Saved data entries
▼

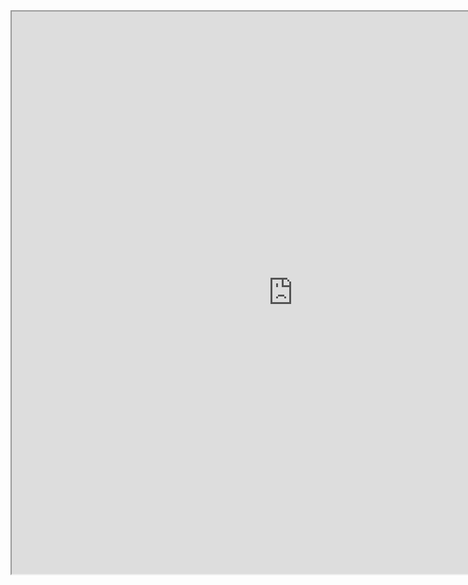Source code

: <iframe
height = 900
width = 900
padding = 0 0
margins = 0 0
src="https://leagueoflegends.fandom.com/wiki/Ekko/LoL"></iframe>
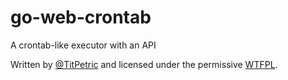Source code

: # go-web-crontab

A crontab-like executor with an API

Written by [@TitPetric](https://twitter.com/TitPetric) and licensed under the permissive [WTFPL](http://www.wtfpl.net/txt/copying/).
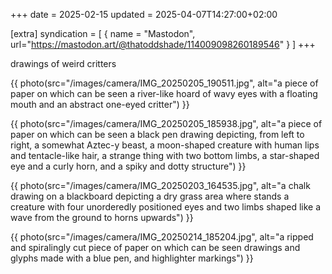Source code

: +++
date = 2025-02-15
updated = 2025-04-07T14:27:00+02:00

[extra]
syndication = [
    { name = "Mastodon", url="https://mastodon.art/@thatoddshade/114009098260189546" }
]
+++

drawings of weird critters

{{ photo(src="/images/camera/IMG_20250205_190511.jpg", alt="a piece of paper on which can be seen a river-like hoard of wavy eyes with a floating mouth and an abstract one-eyed critter") }}
<!-- more -->
{{ photo(src="/images/camera/IMG_20250205_185938.jpg", alt="a piece of paper on which can be seen a black pen drawing depicting, from left to right, a somewhat Aztec-y beast, a moon-shaped creature with human lips and tentacle-like hair, a strange thing with two bottom limbs, a star-shaped eye and a curly horn, and a spiky and dotty structure") }}

{{ photo(src="/images/camera/IMG_20250203_164535.jpg", alt="a chalk drawing on a blackboard depicting a dry grass area where stands a creature with four unorderedly positioned eyes and two limbs shaped like a wave from the ground to horns upwards") }}

{{ photo(src="/images/camera/IMG_20250214_185204.jpg", alt="a ripped and spiralingly cut piece of paper on which can be seen drawings and glyphs made with a blue pen, and highlighter markings") }}
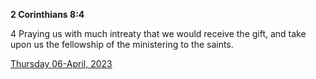**2 Corinthians 8:4**

4 Praying us with much intreaty that we would receive the gift, and take upon us the fellowship of the ministering to the saints.

[Thursday 06-April, 2023](https://t.me/s/daily_scripture)
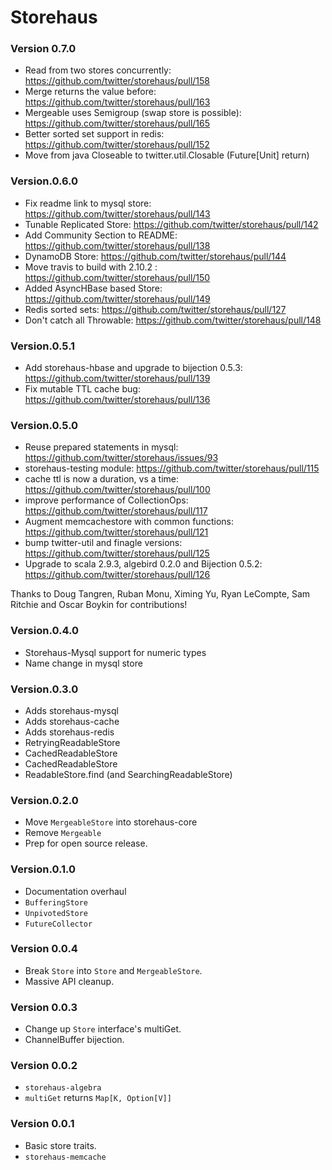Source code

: # Storehaus #

### Version 0.7.0 ###
* Read from two stores concurrently: https://github.com/twitter/storehaus/pull/158
* Merge returns the value before: https://github.com/twitter/storehaus/pull/163
* Mergeable uses Semigroup (swap store is possible): https://github.com/twitter/storehaus/pull/165
* Better sorted set support in redis: https://github.com/twitter/storehaus/pull/152
* Move from java Closeable to twitter.util.Closable (Future[Unit] return)

### Version.0.6.0 ###
* Fix readme link to mysql store: https://github.com/twitter/storehaus/pull/143
* Tunable Replicated Store: https://github.com/twitter/storehaus/pull/142
* Add Community Section to README: https://github.com/twitter/storehaus/pull/138
* DynamoDB Store: https://github.com/twitter/storehaus/pull/144
* Move travis to build with 2.10.2 : https://github.com/twitter/storehaus/pull/150
* Added AsyncHBase based Store: https://github.com/twitter/storehaus/pull/149
* Redis sorted sets: https://github.com/twitter/storehaus/pull/127
* Don't catch all Throwable: https://github.com/twitter/storehaus/pull/148

### Version.0.5.1 ###

* Add storehaus-hbase and upgrade to bijection 0.5.3: https://github.com/twitter/storehaus/pull/139
* Fix mutable TTL cache bug: https://github.com/twitter/storehaus/pull/136

### Version.0.5.0 ###

* Reuse prepared statements in mysql: https://github.com/twitter/storehaus/issues/93
* storehaus-testing module: https://github.com/twitter/storehaus/pull/115
* cache ttl is now a duration, vs a time: https://github.com/twitter/storehaus/pull/100
* improve performance of CollectionOps: https://github.com/twitter/storehaus/pull/117
* Augment memcachestore with common functions: https://github.com/twitter/storehaus/pull/121
* bump twitter-util and finagle versions: https://github.com/twitter/storehaus/pull/125
* Upgrade to scala 2.9.3, algebird 0.2.0 and Bijection 0.5.2: https://github.com/twitter/storehaus/pull/126

Thanks to Doug Tangren, Ruban Monu, Ximing Yu, Ryan LeCompte, Sam Ritchie and Oscar Boykin for contributions!

### Version.0.4.0 ###

* Storehaus-Mysql support for numeric types
* Name change in mysql store

### Version.0.3.0 ###

* Adds storehaus-mysql
* Adds storehaus-cache
* Adds storehaus-redis
* RetryingReadableStore
* CachedReadableStore
* CachedReadableStore
* ReadableStore.find (and SearchingReadableStore)

### Version.0.2.0 ###

* Move `MergeableStore` into storehaus-core
* Remove `Mergeable`
* Prep for open source release.

### Version.0.1.0 ###

* Documentation overhaul
* `BufferingStore`
* `UnpivotedStore`
* `FutureCollector`

### Version 0.0.4 ###

* Break `Store` into `Store` and `MergeableStore`.
* Massive API cleanup.

### Version 0.0.3 ###

* Change up `Store` interface's multiGet.
* ChannelBuffer bijection.

### Version 0.0.2 ###

* `storehaus-algebra`
* `multiGet` returns `Map[K, Option[V]]`

### Version 0.0.1 ###

* Basic store traits.
* `storehaus-memcache`
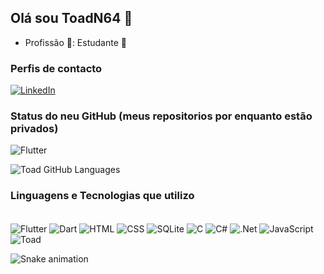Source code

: ## Olá sou ToadN64 👋

- Profissão 💼: Estudante 📘
<h3>Perfis de contacto</h3>

[![LinkedIn](https://img.shields.io/badge/LinkedIn-0077B5?style=for-the-badge&logo=linkedin&logoColor=white)](https://www.linkedin.com/in/henrique-costa-azevedo/)
<br/>
<h3>Status do neu GitHub (meus repositorios por enquanto estão privados)</h3>
    <img align="center" alt="Flutter" src="https://github-readme-stats.vercel.app/api?username=ToadN64&theme=blue-green"/>
    
![Toad GitHub Languages](	https://github-readme-stats.vercel.app/api/top-langs/?username=ToadN64&theme=blue-green)
<br/>
<h3>Linguagens e Tecnologias que utilizo</h3>  
<div style="display: inline_block"><br/>
    <img align="center" alt="Flutter" src="https://img.shields.io/badge/Flutter-02569B?style=for-the-badge&logo=flutter&logoColor=white"/>
    <img align="center" alt="Dart" src="https://img.shields.io/badge/Dart-0175C2?style=for-the-badge&logo=dart&logoColor=white"/>
    <img align="center" alt="HTML" src="https://img.shields.io/badge/HTML5-E34F26?style=for-the-badge&logo=html5&logoColor=white"/>
      <img align="center" alt="CSS" src="https://img.shields.io/badge/CSS3-1572B6?style=for-the-badge&logo=css3&logoColor=white"/>
      <img align="center" alt="SQLite" src="https://img.shields.io/badge/SQLite-07405E?style=for-the-badge&logo=sqlite&logoColor=white"/>
      <img align="center" alt="C" src="https://img.shields.io/badge/C-00599C?style=for-the-badge&logo=c&logoColor=white"/>
      <img align="center" alt="C#" src="https://img.shields.io/badge/C%23-239120?style=for-the-badge&logo=c-sharp&logoColor=white"/>
      <img align="center" alt=".Net" src="https://img.shields.io/badge/.NET-5C2D91?style=for-the-badge&logo=.net&logoColor=white"/>
        <img align="center" alt="JavaScript" src="https://img.shields.io/badge/JavaScript-323330?style=for-the-badge&logo=javascript&logoColor=F7DF1E"/>
  
</div>
        <img align="center" alt="Toad" src="https://media.tenor.com/3qaFDDZg-3MAAAAM/toad-dancing.gif"/>

![Snake animation](https://github.com/ToadN64/ToadN64/blob/output/github-contribution-grid-snake.svg)
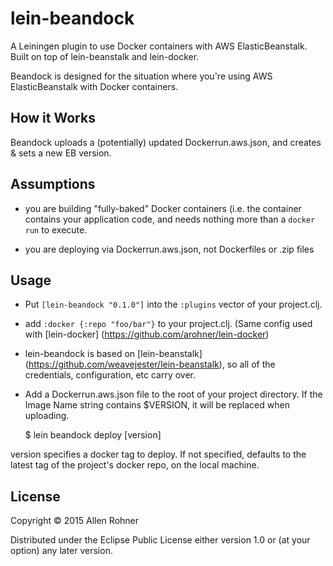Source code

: # lein-beandock

A Leiningen plugin to use Docker containers with AWS ElasticBeanstalk. Built on top of lein-beanstalk and lein-docker.

Beandock is designed for the situation where you're using AWS ElasticBeanstalk with Docker containers.

## How it Works

Beandock uploads a (potentially) updated Dockerrun.aws.json, and creates & sets a new EB version. 

## Assumptions

- you are building "fully-baked" Docker containers (i.e. the container
  contains your application code, and needs nothing more than a
  `docker run` to execute.

- you are deploying via Dockerrun.aws.json, not Dockerfiles or .zip files

## Usage

- Put `[lein-beandock "0.1.0"]` into the `:plugins` vector of your project.clj.
- add `:docker {:repo "foo/bar"}` to your project.clj. (Same config used with [lein-docker] (https://github.com/arohner/lein-docker)
- lein-beandock is based on [lein-beanstalk] (https://github.com/weavejester/lein-beanstalk), so all of the credentials, configuration, etc carry over.
- Add a Dockerrun.aws.json file to the root of your project directory. If the Image Name string contains $VERSION, it will be replaced when uploading.

    $ lein beandock deploy [version]

version specifies a docker tag to deploy. If not specified, defaults to the latest tag of the project's docker repo, on the local machine. 

## License

Copyright © 2015 Allen Rohner

Distributed under the Eclipse Public License either version 1.0 or (at
your option) any later version.

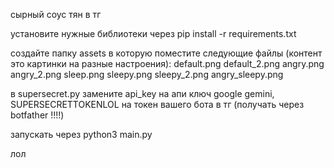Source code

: сырный соус тян в тг

установите нужные библиотеки через pip install -r requirements.txt

создайте папку assets в которую поместите следующие файлы (контент это картинки на разные настроения):
  default.png
  default_2.png
  angry.png
  angry_2.png
  sleep.png
  sleepy.png
  sleepy_2.png
  angry_sleepy.png

в supersecret.py замените api_key на апи ключ google gemini, SUPERSECRETTOKENLOL на токен вашего бота в тг (получать через botfather !!!!)

запускать через python3 main.py

лол
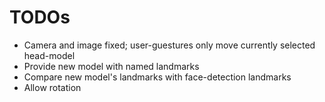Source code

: #  TODOs


- Camera and image fixed; user-guestures only move currently selected head-model
- Provide new model with named landmarks
- Compare new model's landmarks with face-detection landmarks
- Allow rotation
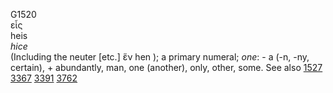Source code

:<body>
  <p>G1520<br>  εἷς  <br> heis  <br><i>hice </i><br>(Including the neuter [etc.]   ἕν    hen  ); a primary numeral; <i>one</i>: - a (-n, -ny, certain), + abundantly, man, one (another), only, other, some. See also <a href="g1527.htm">1527</a>  <a href="g3367.htm">3367</a>  <a href="g3391.htm">3391</a>  <a href="g3762.htm">3762</a> <br></p>
 </body>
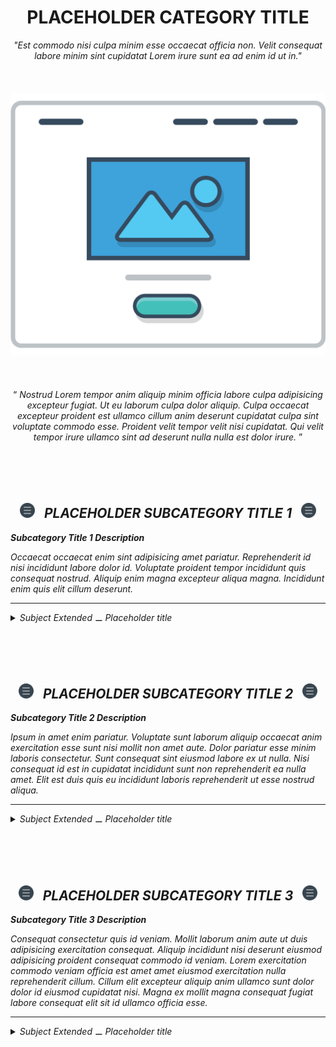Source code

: <h1 class="hero__subject--roadmap" align="center">
  <b>PLACEHOLDER CATEGORY TITLE</b>
</h1>

<div class="hero__main--roadmap" align="center">
  <i>"Est commodo nisi culpa minim esse occaecat officia non.</i>
  <i>Velit consequat labore minim sint cupidatat Lorem irure sunt ea ad enim id ut in."</i>
  <br />
  <br />
  <br />
  <br />
  <img
  src="/assets/media/images/vendors/wf__hero-image--1200px.png"
  alt="placeholder main hero image"
  width="800px"
  />
  <br />
  <br />
  <br />
  <br />
  <q>
    <i>
    Nostrud Lorem tempor anim aliquip minim officia labore culpa adipisicing excepteur fugiat. Ut eu laborum culpa dolor aliquip. Culpa occaecat excepteur proident est ullamco cillum anim deserunt cupidatat culpa sint voluptate commodo esse. Proident velit tempor velit nisi cupidatat. Qui velit tempor irure ullamco sint ad deserunt nulla nulla est dolor irure.
    <i/>
  </q>
</div>

<br/>
<br/>
<br/>
<br/>
<h2 class="heading__subcat-title--roadmap---v01" align="center">
  <img src="/assets/media/icons/vendors/flat__menu.svg" width="24px" /> &nbsp; <b>PLACEHOLDER SUBCATEGORY TITLE 1</b> &nbsp; <img src="/assets/media/icons/vendors/flat__menu.svg" width="24px" />
</h2>

**Subcategory Title 1 Description**

Occaecat occaecat enim sint adipisicing amet pariatur. Reprehenderit id nisi incididunt labore dolor id. Voluptate proident tempor incididunt quis consequat nostrud. Aliquip enim magna excepteur aliqua magna. Incididunt enim quis elit cillum deserunt.

---

<details>
  <summary><i>Subject Extended ⚊ Placeholder title</i></summary>

---

<br/>

Occaecat occaecat enim sint adipisicing amet pariatur. Reprehenderit id nisi incididunt labore dolor id. Voluptate proident tempor incididunt quis consequat nostrud. Aliquip enim magna excepteur aliqua magna. Incididunt enim quis elit cillum deserunt.

<br/>

</details>

<br/>
<br/>
<br/>
<br/>
<h2 class="heading__subcat-title--roadmap---v02"" align="center">
  <img src="/assets/media/icons/vendors/flat__menu.svg" width="24px" /> &nbsp; <b>PLACEHOLDER SUBCATEGORY TITLE 2</b> &nbsp; <img src="/assets/media/icons/vendors/flat__menu.svg" width="24px" />
</h2>

**Subcategory Title 2 Description**

Ipsum in amet enim pariatur. Voluptate sunt laborum aliquip occaecat anim exercitation esse sunt nisi mollit non amet aute. Dolor pariatur esse minim laboris consectetur. Sunt consequat sint eiusmod labore ex ut nulla. Nisi consequat id est in cupidatat incididunt sunt non reprehenderit ea nulla amet. Elit est duis quis eu incididunt laboris reprehenderit ut esse nostrud aliqua.

---

<details>
  <summary><i>Subject Extended ⚊ Placeholder title</i></summary>

---

<br/>

Culpa aliquip culpa nisi voluptate id voluptate dolore dolor. Magna ullamco irure tempor sint ad occaecat sit ut sint. Aliquip incididunt aliquip elit commodo cupidatat dolore. Consequat nostrud duis dolor et voluptate nostrud do duis. Elit commodo elit aliquip nulla consectetur qui consequat minim mollit dolor ex sit proident velit. Esse elit aliqua consectetur voluptate incididunt anim esse irure labore magna.

<br/>

</details>

<br/>
<br/>
<br/>
<br/>
<h2 class="heading__subcat-title--roadmap---v03" align="center">
  <img src="/assets/media/icons/vendors/flat__menu.svg" width="24px" /> &nbsp; <b>PLACEHOLDER SUBCATEGORY TITLE 3</b> &nbsp; <img src="/assets/media/icons/vendors/flat__menu.svg" width="24px" />
</h2>

**Subcategory Title 3 Description**

Consequat consectetur quis id veniam. Mollit laborum anim aute ut duis adipisicing exercitation consequat. Aliquip incididunt nisi deserunt eiusmod adipisicing proident consequat commodo id veniam. Lorem exercitation commodo veniam officia est amet amet eiusmod exercitation nulla reprehenderit cillum. Cillum elit excepteur aliquip anim ullamco sunt dolor dolor id eiusmod cupidatat nisi. Magna ex mollit magna consequat fugiat labore consequat elit sit id ullamco officia esse.

---

<details>
  <summary><i>Subject Extended ⚊ Placeholder title</i></summary>

---

<br/>

Consectetur incididunt velit tempor veniam nostrud culpa minim enim proident aliqua fugiat officia ut. Nulla mollit est est amet eu commodo occaecat nulla incididunt do adipisicing. Aute ut non amet incididunt incididunt. Est quis consequat veniam elit eu. Ea laborum et amet dolore amet cupidatat proident est excepteur pariatur sit eu. Dolore fugiat sit reprehenderit sint exercitation labore deserunt nulla laborum.

<br/>
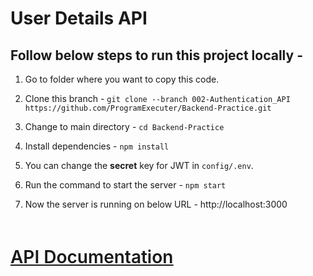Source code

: <h1>User Details API</h1>

<h2>Follow below steps to run this project locally -</h2>

1. Go to folder where you want to copy this code.

2. Clone this branch -
   `git clone --branch 002-Authentication_API https://github.com/ProgramExecuter/Backend-Practice.git`

3. Change to main directory -
   `cd Backend-Practice`

4. Install dependencies -
   `npm install`

5. You can change the <b>secret</b> key for JWT in `config/.env`</b>.

6. Run the command to start the server -
   `npm start`

7. Now the server is running on below URL -
   http://localhost:3000

<br/>

<p style="font-size:1.75rem; font-weight: 600; text-decoration: underline"><a href="https://documenter.getpostman.com/view/12803747/2s8Z6vaErk">API Documentation</a></p>
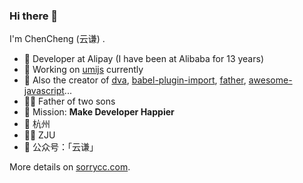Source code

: ### Hi there 👋

I'm ChenCheng (云谦) .

- 🍒 Developer at Alipay (I have been at Alibaba for 13 years)
- 🍉 Working on [umijs](https://github.com/umijs/umi) currently
- 🍋 Also the creator of [dva](https://github.com/dvajs/dva), [babel-plugin-import](https://github.com/ant-design/babel-plugin-import), [father](https://github.com/umijs/father), [awesome-javascript](https://github.com/sorrycc/awesome-javascript)...
- 👨‍🦳 Father of two sons
- 🍎 Mission: **Make Developer Happier**
- 📍 杭州
- 👨‍🎓 ZJU
- 🍑 公众号：「云谦」

More details on [sorrycc.com](https://sorrycc.com/).
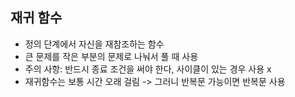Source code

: ## 재귀 함수

- 정의 단계에서 자신을 재참조하는 함수
- 큰 문제를 작은 부분의 문제로 나눠서 풀 때 사용
- 주의 사항: 반드시 종료 조건을 써야 한다, 사이클이 있는 경우 사용 x
- 재귀함수는 보통 시간 오래 걸림 -> 그러니 반복문 가능이면 반복문 사용
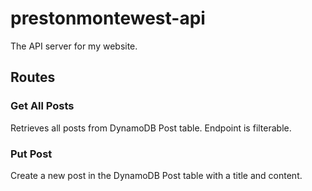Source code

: # prestonmontewest-api
The API server for my website.

## Routes
### Get All Posts
Retrieves all posts from DynamoDB Post table. Endpoint is filterable.

### Put Post
Create a new post in the DynamoDB Post table with a title and content.
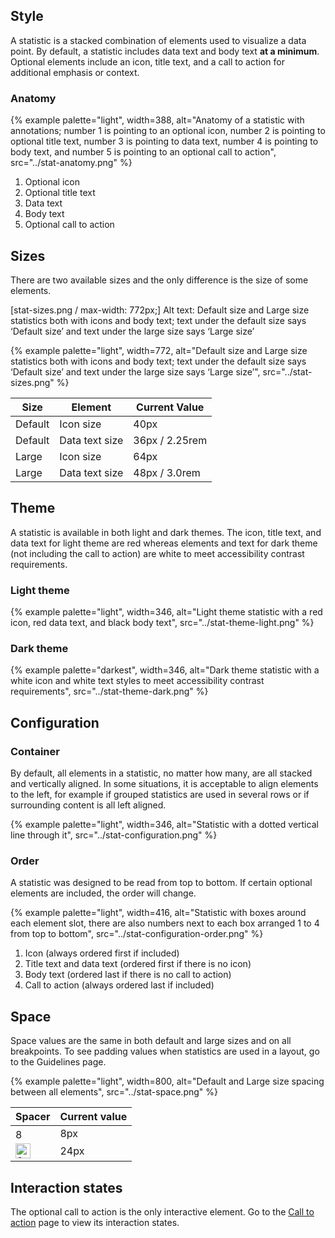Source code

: ## Style
A statistic is a stacked combination of elements used to visualize a data point. By default, a statistic includes data text and body text <strong>at a minimum</strong>. Optional elements include an icon, title text, and a call to action for additional emphasis or context.

### Anatomy
{% example palette="light",
           width=388,
           alt="Anatomy of a statistic with annotations; number 1 is pointing to an optional icon, number 2 is pointing to optional title text, number 3 is pointing to data text, number 4 is pointing to body text, and number 5 is pointing to an optional call to action",
           src="../stat-anatomy.png" %}

1) Optional icon
2) Optional title text
3) Data text
4) Body text
5) Optional call to action

## Sizes
There are two available sizes and the only difference is the size of some elements.

[stat-sizes.png / max-width: 772px;]
Alt text: Default size and Large size statistics both with icons and body text; text under the default size says ‘Default size’ and text under the large size says ‘Large size’

{% example palette="light",
           width=772,
           alt="Default size and Large size statistics both with icons and body text; text under the default size says ‘Default size’ and text under the large size says ‘Large size’",
           src="../stat-sizes.png" %}

<table>
  <thead>
    <tr>
      <th>Size</th>
      <th>Element</th>
      <th>Current Value</th>
    </tr>
  </thead>
  <tbody>
    <tr>
      <td>Default</td>
      <td>Icon size</td>
      <td>40px</td>
    </tr>
    <tr>
      <td>Default</td>
      <td>Data text size</td>
      <td>36px / 2.25rem</td>
    </tr>
    <tr>
      <td>Large</td>
      <td>Icon size</td>
      <td>64px</td>
    </tr>
    <tr>
      <td>Large</td>
      <td>Data text size</td>
      <td>48px / 3.0rem</td>
    </tr>
  </tbody>
</table>

## Theme

A statistic is available in both light and dark themes. The icon, title text, and data text for light theme are red whereas elements and text for dark theme (not including the call to action) are white to meet accessibility contrast requirements.

### Light theme 

{% example 
  palette="light",
  width=346,
  alt="Light theme statistic with a red icon, red data text, and black body text",
  src="../stat-theme-light.png" %}


### Dark theme 

{% example 
  palette="darkest",
  width=346,
  alt="Dark theme statistic with a white icon and white text styles to meet accessibility contrast requirements",
  src="../stat-theme-dark.png" %}


## Configuration 
### Container 

By default, all elements in a statistic, no matter how many, are all stacked and vertically aligned. In some situations, it is acceptable to align elements to the left, for example if grouped statistics are used in several rows or if surrounding content is all left aligned.

{% example 
  palette="light",
  width=346,
  alt="Statistic with a dotted vertical line through it",
  src="../stat-configuration.png" %}


### Order 
A statistic was designed to be read from top to bottom. If certain optional elements are included, the order will change.

{% example 
  palette="light",
  width=416,
  alt="Statistic with boxes around each element slot, there are also numbers next to each box arranged 1 to 4 from top to bottom",
  src="../stat-configuration-order.png" 
%}

1) Icon (always ordered first if included)
2) Title text and data text (ordered first if there is no icon)
3) Body text (ordered last if there is no call to action)
4) Call to action (always ordered last if included)

## Space 
Space values are the same in both default and large sizes and on all breakpoints. To see padding values when statistics are used in a layout, go to the Guidelines page.

{% example 
  palette="light",
  width=800,
  alt="Default and Large size spacing between all elements",
  src="../stat-space.png"
%}

<table>
  <thead>
    <tr>
      <th>Spacer</th>
      <th>Current value</th>
    </tr>
  </thead>
  <tbody>
    <tr>
      <td>
      <img src="../stat-8px-spacer.png" alt="8px spacer" width="17">
      </td>
      <td>8px</td>
    </tr>
    <tr>
      <td>
      <img src="../stat-24px-spacer.png" alt="24px spacer" width="24">
      </td>
      <td>24px</td>
    </tr>
  </tbody>
</table>

## Interaction states
The optional call to action is the only interactive element. Go to the <a href="../../call-to-action">Call to action</a> page to view its interaction states.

▲

Each line of the data that holds the word "logo" should be copied.

[![LinkedIn](https://img.shields.io/badge/LinkedIn-0077B5?style=for-the-badge&logo=linkedin&logoColor=white)](https://www.linkedin.com/in/henrique-costa-azevedo/)
    <img align="center" alt="Flutter" src="https://img.shields.io/badge/Flutter-02569B?style=for-the-badge&logo=flutter&logoColor=white"/>
    <img align="center" alt="Dart" src="https://img.shields.io/badge/Dart-0175C2?style=for-the-badge&logo=dart&logoColor=white"/>
    <img align="center" alt="HTML" src="https://img.shields.io/badge/HTML5-E34F26?style=for-the-badge&logo=html5&logoColor=white"/>
      <img align="center" alt="CSS" src="https://img.shields.io/badge/CSS3-1572B6?style=for-the-badge&logo=css3&logoColor=white"/>
      <img align="center" alt="SQLite" src="https://img.shields.io/badge/SQLite-07405E?style=for-the-badge&logo=sqlite&logoColor=white"/>
      <img align="center" alt="C" src="https://img.shields.io/badge/C-00599C?style=for-the-badge&logo=c&logoColor=white"/>
      <img align="center" alt="C#" src="https://img.shields.io/badge/C%23-239120?style=for-the-badge&logo=c-sharp&logoColor=white"/>
      <img align="center" alt=".Net" src="https://img.shields.io/badge/.NET-5C2D91?style=for-the-badge&logo=.net&logoColor=white"/>
        <img align="center" alt="JavaScript" src="https://img.shields.io/badge/JavaScript-323330?style=for-the-badge&logo=javascript&logoColor=F7DF1E"/>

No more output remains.